Chronic infectious diseases, such as Helicobacter pylori infection, can promote cancer in a large part through induction of chronic inflammation. Oncogenic K-ras mutation in epithelial cells activates inflammatory pathways, which could compensate for a lack of infectious stimulus. Gastric histopathology and putative progenitor markers [doublecortin and calcium/calmodulin-dependent protein kinase-like 1 (Dcamkl1) and keratin 19 (K19)] in K19-K-ras-V12 (K19-kras) transgenic mice were assessed at 3, 6, 12, and 18 months of age, in comparison with Helicobacter felis-infected wild-type littermates. Inflammation was evaluated by reverse transcription-PCR of proinflammatory cytokines, and K19-kras mice were transplanted with green fluorescent protein (GFP)-labeled bone marrow.

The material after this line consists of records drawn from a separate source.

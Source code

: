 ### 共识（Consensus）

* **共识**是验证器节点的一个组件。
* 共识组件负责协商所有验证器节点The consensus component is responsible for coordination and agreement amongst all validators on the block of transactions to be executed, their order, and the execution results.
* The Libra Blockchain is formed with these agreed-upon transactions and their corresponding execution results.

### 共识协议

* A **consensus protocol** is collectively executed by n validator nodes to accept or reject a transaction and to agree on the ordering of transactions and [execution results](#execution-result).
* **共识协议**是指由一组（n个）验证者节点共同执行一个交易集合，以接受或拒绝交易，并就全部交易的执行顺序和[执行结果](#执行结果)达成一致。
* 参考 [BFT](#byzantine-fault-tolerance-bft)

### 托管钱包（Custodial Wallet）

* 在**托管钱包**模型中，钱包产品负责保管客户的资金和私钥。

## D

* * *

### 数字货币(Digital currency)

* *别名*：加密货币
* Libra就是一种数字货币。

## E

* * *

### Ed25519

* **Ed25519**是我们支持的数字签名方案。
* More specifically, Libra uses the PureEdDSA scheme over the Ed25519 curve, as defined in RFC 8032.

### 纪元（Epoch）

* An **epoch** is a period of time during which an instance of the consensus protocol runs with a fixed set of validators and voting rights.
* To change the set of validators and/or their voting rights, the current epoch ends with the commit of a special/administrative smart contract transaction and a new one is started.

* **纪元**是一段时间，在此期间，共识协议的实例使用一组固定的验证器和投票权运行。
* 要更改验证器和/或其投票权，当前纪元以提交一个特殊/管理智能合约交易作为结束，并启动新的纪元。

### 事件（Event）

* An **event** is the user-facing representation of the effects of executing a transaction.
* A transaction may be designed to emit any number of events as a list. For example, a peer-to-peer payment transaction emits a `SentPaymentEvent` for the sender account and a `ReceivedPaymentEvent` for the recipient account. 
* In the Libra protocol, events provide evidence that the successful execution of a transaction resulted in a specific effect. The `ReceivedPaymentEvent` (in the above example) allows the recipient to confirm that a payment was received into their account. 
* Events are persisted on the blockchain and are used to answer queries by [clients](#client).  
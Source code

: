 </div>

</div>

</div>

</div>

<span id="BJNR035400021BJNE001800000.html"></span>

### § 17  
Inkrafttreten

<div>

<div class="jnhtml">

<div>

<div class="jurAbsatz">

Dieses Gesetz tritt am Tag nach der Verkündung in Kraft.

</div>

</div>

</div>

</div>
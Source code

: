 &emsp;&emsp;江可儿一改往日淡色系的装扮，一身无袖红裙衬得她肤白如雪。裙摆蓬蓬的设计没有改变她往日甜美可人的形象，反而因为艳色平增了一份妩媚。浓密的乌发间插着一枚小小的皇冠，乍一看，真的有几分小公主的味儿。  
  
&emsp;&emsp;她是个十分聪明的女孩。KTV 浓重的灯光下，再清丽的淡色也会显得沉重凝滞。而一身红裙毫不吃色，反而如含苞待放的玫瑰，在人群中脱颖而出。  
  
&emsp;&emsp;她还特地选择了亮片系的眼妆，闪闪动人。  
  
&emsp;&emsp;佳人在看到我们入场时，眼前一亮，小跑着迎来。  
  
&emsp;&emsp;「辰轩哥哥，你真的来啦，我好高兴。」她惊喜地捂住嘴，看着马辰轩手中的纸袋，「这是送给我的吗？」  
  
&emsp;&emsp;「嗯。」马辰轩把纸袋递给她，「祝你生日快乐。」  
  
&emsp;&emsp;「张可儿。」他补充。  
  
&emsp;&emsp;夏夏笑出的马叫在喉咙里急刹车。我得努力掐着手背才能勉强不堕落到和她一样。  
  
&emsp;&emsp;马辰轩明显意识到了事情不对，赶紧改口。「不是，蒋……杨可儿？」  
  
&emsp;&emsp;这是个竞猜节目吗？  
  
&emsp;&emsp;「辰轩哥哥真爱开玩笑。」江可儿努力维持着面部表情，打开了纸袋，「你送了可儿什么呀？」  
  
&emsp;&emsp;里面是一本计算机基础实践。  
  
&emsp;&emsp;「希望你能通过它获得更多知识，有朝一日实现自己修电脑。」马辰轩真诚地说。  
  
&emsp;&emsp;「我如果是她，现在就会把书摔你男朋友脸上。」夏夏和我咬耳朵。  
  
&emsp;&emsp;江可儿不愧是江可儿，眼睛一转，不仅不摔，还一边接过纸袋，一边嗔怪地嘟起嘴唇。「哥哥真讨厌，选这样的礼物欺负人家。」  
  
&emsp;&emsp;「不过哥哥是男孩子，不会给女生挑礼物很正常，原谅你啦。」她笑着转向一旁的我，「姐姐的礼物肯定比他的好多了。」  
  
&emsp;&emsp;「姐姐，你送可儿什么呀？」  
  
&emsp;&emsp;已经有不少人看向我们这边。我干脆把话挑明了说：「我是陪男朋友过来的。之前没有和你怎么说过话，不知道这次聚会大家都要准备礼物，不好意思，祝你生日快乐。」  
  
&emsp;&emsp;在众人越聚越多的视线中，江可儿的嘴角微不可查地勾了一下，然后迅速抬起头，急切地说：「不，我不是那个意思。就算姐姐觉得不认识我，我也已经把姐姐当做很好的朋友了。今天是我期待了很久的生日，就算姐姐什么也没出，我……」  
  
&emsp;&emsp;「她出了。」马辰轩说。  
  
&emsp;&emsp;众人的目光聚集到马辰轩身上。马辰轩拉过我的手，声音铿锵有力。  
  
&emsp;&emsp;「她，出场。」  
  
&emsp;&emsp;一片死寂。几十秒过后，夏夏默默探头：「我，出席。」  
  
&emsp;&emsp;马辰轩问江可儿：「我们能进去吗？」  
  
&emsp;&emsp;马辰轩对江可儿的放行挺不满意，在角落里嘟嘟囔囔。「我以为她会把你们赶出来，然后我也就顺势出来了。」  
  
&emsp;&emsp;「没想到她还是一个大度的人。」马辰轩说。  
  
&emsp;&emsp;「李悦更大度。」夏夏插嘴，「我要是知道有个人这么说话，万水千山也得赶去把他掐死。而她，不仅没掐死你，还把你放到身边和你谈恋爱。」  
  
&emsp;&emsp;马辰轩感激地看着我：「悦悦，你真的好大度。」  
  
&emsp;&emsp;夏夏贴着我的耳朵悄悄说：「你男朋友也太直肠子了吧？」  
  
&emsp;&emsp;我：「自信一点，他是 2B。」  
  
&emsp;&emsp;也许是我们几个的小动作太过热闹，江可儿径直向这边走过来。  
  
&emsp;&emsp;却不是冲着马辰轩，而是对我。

Both H. felis infection and K-ras mutation induced upregulation of proinflammatory cytokines, expansion of Dcamkl1⁺ cells, and progression to oxyntic atrophy, metaplasia, hyperplasia, and high-grade dysplasia. K19-kras transgenic mice uniquely displayed mucous metaplasia as early as 3 months and progressed to high-grade dysplasia and invasive intramucosal carcinoma by 20 months. In bone marrow-transplanted K19-kras mice that progressed to dysplasia, a large proportion of stromal cells were GFP ⁺ and bone marrow-derived, but only rare GFP⁺ epithelial cells were observed. GFP⁺ bone marrow-derived cells included leukocytes and CD45^- stromal cells that expressed vimentin or α smooth muscle actin and were often found surrounding clusters of Dcamkl1 ⁺ cells at the base of gastric glands. In conclusion, the expression of mutant K-ras in K19⁺ gastric epithelial cells can induce chronic inflammation and promote the development of dysplasia.